Fortunately the sun is out and the ice is melting. I’m going to have popcorn for lunch and think up more fun things for Flat Stanley to do. Any ideas?
And Speaking of Seven, Seven Writing Tricks
Here are seven things that keep me going, day by day, hour by hour. It’s a tough world out there in Hopeful Publishing Land and we all need a little help sometimes.
- Writing about what I wish I were writing. I just start tip-tapping, stream-of-consciousness style, about what I wish I could write and all of a sudden I realize—surprise!—I can write it. I want to write it. I probably am writing it.
- Taking a shower. I always have great ideas in the shower. As a bonus, I get extra-clean. Sometimes I get wrinkly.
- Walking while talking to myself. Or maybe it’s talking to myself while walking. In either case I take one of the dogs so I can pretend I’m talking to the dog.
- Cleaning. The grittier, dirtier, and more mindless, the better. I think, “I could be writing instead of doing this.” Pretty soon I am.
- My writing talisman. It’s a chunk of llanite from the Llano Uplift. Yours could be a lucky hat, a statuette, special pen, a piece of jewelry, an artifact from a historical era. The more you associate it with your writing, the more it will encourage your writing. Really.
- Plants. Fill your writing space with as many plants as you can fit in. They clean the air, and cleaner air means a clearer head. You can talk to them, too, if you don’t have a dog. Even if you do have a dog.
- Laughter. Find something that will always make you laugh. I like Cute Overload. Laugh good and hard, until your belly hurts. It truly loosens up all those impacted words you’ve been wanting to write but haven’t been able to.
What are your writing tricks? Enquiring minds want to know!
Lists
I love to make lists. I live and die by my daily lists—I have a little gadget on my Vista sidebar where I can make a list with checkboxes, and check things off as the day progresses. Another holdover from my corporate days, I suppose, when I kept comprehensive lists of things to do on yellow legal pads, crossing off and dating things as they were done and saving the pads when they were full, just in case. Those pads came in handy sometimes.

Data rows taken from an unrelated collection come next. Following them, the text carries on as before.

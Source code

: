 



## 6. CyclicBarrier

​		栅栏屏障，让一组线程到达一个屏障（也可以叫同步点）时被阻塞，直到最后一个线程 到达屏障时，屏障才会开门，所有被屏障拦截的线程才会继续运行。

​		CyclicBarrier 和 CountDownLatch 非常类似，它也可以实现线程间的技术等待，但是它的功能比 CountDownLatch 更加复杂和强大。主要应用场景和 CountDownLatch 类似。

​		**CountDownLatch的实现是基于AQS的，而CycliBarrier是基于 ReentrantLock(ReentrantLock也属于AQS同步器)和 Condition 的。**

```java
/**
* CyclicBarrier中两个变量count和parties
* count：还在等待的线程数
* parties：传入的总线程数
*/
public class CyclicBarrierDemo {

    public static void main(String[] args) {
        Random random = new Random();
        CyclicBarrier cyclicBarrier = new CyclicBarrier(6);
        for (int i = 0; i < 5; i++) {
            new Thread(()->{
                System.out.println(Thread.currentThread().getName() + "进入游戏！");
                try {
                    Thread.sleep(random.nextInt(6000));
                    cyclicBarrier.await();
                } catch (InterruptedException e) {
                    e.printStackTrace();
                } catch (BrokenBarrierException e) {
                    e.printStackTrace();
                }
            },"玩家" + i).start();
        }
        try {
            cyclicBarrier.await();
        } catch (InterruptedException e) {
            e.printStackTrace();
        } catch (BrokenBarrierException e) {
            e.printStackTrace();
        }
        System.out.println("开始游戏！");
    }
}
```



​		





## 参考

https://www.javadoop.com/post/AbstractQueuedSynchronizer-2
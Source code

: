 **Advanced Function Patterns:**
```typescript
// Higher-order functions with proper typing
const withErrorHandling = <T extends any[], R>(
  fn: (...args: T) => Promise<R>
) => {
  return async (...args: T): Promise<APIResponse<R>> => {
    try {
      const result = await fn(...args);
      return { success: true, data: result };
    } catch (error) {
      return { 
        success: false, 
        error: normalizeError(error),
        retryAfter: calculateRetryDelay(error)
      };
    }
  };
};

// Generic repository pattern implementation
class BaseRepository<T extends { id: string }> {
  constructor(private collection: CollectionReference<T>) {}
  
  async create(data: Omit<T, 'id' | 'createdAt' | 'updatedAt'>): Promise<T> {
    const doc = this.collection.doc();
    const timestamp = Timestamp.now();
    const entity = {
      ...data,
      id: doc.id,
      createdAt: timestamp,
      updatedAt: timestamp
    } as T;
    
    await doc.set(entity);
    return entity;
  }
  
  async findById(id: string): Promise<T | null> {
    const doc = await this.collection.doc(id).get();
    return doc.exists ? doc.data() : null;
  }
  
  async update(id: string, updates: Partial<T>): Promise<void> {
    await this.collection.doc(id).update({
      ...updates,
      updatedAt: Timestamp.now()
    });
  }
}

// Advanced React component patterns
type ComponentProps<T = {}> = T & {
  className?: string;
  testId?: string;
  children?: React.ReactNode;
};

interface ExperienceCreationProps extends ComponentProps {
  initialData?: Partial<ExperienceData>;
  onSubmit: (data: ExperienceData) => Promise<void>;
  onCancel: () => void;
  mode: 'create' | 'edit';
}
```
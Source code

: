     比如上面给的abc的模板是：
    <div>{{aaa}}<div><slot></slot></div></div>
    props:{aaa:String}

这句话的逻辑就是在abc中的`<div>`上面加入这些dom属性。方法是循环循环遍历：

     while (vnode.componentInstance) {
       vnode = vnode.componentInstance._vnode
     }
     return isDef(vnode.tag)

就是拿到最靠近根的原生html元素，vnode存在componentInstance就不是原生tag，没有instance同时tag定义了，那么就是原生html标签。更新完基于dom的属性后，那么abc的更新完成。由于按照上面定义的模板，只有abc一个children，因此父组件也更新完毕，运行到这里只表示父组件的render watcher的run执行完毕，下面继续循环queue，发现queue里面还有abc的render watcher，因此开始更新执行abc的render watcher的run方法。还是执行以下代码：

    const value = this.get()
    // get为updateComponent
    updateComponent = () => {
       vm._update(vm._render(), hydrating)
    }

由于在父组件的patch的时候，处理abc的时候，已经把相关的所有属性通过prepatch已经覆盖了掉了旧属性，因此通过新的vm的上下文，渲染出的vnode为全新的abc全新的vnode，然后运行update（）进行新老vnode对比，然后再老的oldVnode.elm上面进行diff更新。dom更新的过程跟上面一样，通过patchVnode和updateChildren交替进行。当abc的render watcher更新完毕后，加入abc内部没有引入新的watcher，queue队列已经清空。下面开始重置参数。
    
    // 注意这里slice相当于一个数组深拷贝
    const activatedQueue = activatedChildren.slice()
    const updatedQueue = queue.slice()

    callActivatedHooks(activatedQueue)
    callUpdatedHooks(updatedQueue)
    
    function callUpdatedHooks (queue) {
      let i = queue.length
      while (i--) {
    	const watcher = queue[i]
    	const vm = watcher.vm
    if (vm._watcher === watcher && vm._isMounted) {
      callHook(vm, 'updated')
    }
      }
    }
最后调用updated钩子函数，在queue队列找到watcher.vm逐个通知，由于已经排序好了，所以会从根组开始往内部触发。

This is just a list of things I’m thinking about at the moment.
- Christmas decorations are put away, all safe in their beds, for next year.
- No stargazing for the past few nights—it’s been cold, cloudy and rainy. I miss it.
- Revisions of Duchess are proceeding apace. Some really good stuff is happening, I think.
- I’m re-reading The White Witch by Elizabeth Goudge. It started to call to me after I wrote up my post about Goudge being part of my fantasy writers group. What an extraordinary book.
- Time to start thinking about this summer’s garden. Also to order a new rose bush from David Austin Roses. We have a spot where an ancient Peace rose gave up the ghost last summer.
- Did I mention that revisions are going really well?
The Seed Catalog
Here we are in the dark of winter, and on my desk I have the 2009 Burpee seed catalog. I am paging through gorgeous scarlet tomatoes (“slicers,” as my father used to call them), crisp green lettuce and cucumbers, berries and melons bursting with juice. And then there are the flowers—pansies with teddy-bear faces, dazzling marigolds, ruffled pink begonias and old-fashioned truly blue bachelor’s-buttons. More and more of my garden is being given over to herbs, too, partly for cooking, partly for scent, and partly just for pleasure—basil and dill, oregano and Italian flat-leaf parsley, lavender and peppermint and rosemary and rue.
I love reading the seed catalog in the middle of winter and dreaming of summer gardens. What better expression of faith could there be? As with all versions of scripture, however, the seed catalog can be contradictory: this year’s cover veggie is a “seedless” tomato, which one grows by purchasing (very expensive) seeds.